Creative Technology

Face2Race

Challenge

Face2Race was produced for the final project of the GSD Quantitative Aesthetics course, which explored techniques of discerning and designing for aesthetic signals. Our final project explored the question, "What is the minimum visual signal necessary to discern racial identity from sketched drawings?”

Outcome

The project uses a Tensorflow implementation of Pix2Pix and DeepLearn.js to display a web page that will allow users to click through and select the various inputs (sketches) and intentionally skewed models to visualize the effect of biased data sets on rendering a person's phenotypical characteristics.


About this project

Upon reading that some police departments were beginning to roll out tools to create suggested composite photographs of perps from police sketches, my team was immediately curious as to how dramatic the effects of biased data sets could skew the perception of a person's identity. We explored this project in 3 phases: - Interpreting the visual signals of a sketch: human drawing vs. computer drawing - Creating ostensible composite photo renderings from sketched inputs - Comparing the effects of biased data sets on the same input sketch

Using Pix2Pix and TensorFlow to train our model

Face2Race uses a Pix2pix, a pre-trained generative adversarial network (GAN) built with Tensorflow, to teach our model how to interpret racial characteristics from sketched visual inputs. Through machine learning, Pix2Pix can continuously test and improve its concept of how to produce an output image based on the set of input images. It can be used to do things like fill in images of cats, continue drawings, produce accurately colored images, and more.

User Testing

To explore how racial characteristics were manifested in human sketches, we ran a user study with 7 artists of varying artistic experience and gave each participant 10 seconds to view an image, followed by 30 seconds to draw the person from memory.

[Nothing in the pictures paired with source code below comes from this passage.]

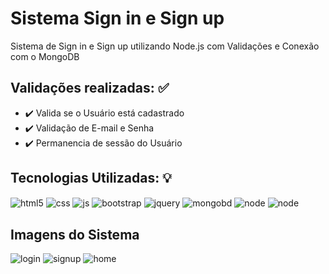 # Sistema Sign in e Sign up 

Sistema de Sign in e Sign up utilizando Node.js com Validações e Conexão com o MongoDB 

## Validações realizadas: ✅
 - ✔️ Valida se o Usuário está cadastrado
 - ✔️ Validação de E-mail e Senha
 - ✔️ Permanencia de sessão do Usuário

## Tecnologias Utilizadas: 💡
<div style="display: inline_block">
    <img align="center" alt="html5" src="https://img.shields.io/badge/HTML5-E34F26?style=for-the-badge&logo=html5&logoColor=white">
    <img align="center" alt="css" src="https://img.shields.io/badge/CSS3-1572B6?style=for-the-badge&logo=css3&logoColor=white">
    <img align="center" alt="js" src="https://img.shields.io/badge/JavaScript-F7DF1E?style=for-the-badge&logo=javascript&logoColor=black">
    <img align="center" alt="bootstrap" src="https://img.shields.io/badge/Bootstrap-563D7C?style=for-the-badge&logo=bootstrap&logoColor=white">
    <img align="center" alt="jquery" src="https://img.shields.io/badge/jQuery-0769AD?style=for-the-badge&logo=jquery&logoColor=white">
    <img align="center" alt="mongobd" src="https://img.shields.io/badge/MongoDB-4EA94B?style=for-the-badge&logo=mongodb&logoColor=white">
    <img align="center" alt="node" src="https://img.shields.io/badge/Node.js-43853D?style=for-the-badge&logo=node.js&logoColor=white">
    <img align="center" alt="node" src="https://img.shields.io/badge/Express.js-404D59?style=for-the-badge">
</div>

## Imagens do Sistema

![login](https://github.com/aliahmad5/sistema_login/assets/63119870/1cc61635-a3f7-458e-b43f-36128ee4c10b)
![signup](https://github.com/aliahmad5/sistema_login/assets/63119870/f1396462-766a-46e1-9e9f-32ca1abaac8f)
![home](https://github.com/aliahmad5/sistema_login/assets/63119870/a53239ea-e0d0-427a-987b-8daf904ecb70)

Digital "sketching" process

While we had human sketches as an input, we needed to quickly generate hundreds of "sketches" that we could train our model of actual human faces against. (Because Pix2Pix is already pre-trained, we didn't need as much training data as is typically used for GANs.) To assist in this, we ran a Photoshop script to digitally render "sketches" -- a form of a computer's interpretation of a human face, in a way.

The GAN creates a "filled" version of the model based on the human sketches.

We ran the human input sketches against models that were designed to be intentionally biased to expose the biggest phenotypical differences:

  • 100% of a single ethnicity (black, white, Asian, Hispanic)
  • 25% (equally split)
  • Proportional to the U.S. population
  • Proportional to the US Congress

Results of equalized model

The equalized model is telling, and effectively turns any input race into the beige/caramel-y mixed race individual of the future.

Model Bias

The project was designed to visualize the phenotypical effects of a biased data set. To expose the most dramatic differences, we designed a number of biased data sets at different levels of homogeneity. The most dramatic examples come from exposing an individual of one race (e.g. Asian) to a model biased 100% for another race (e.g. white).

Who's in the Machine?

The project hopes to provoke critical examination of the sources of data and underlying biases behind algorithms and machine learning predictions as they become more prevalent in every day life. In disproportionately unbalanced populations, such as among U.S. politicians, Silicon Valley engineers, or incarcerated populations, underlying data sets could be entirely skewed by natural biases while lay users might assume an inherent equality. These "weapons of math destruction" have already been shaking up everything from hiring to criminal justice reform, but the conversations around design and data ethics is only in nascent stages. As designers increasingly called to make active decisions in our products and applications, what role will we have in defining the ethics of data use?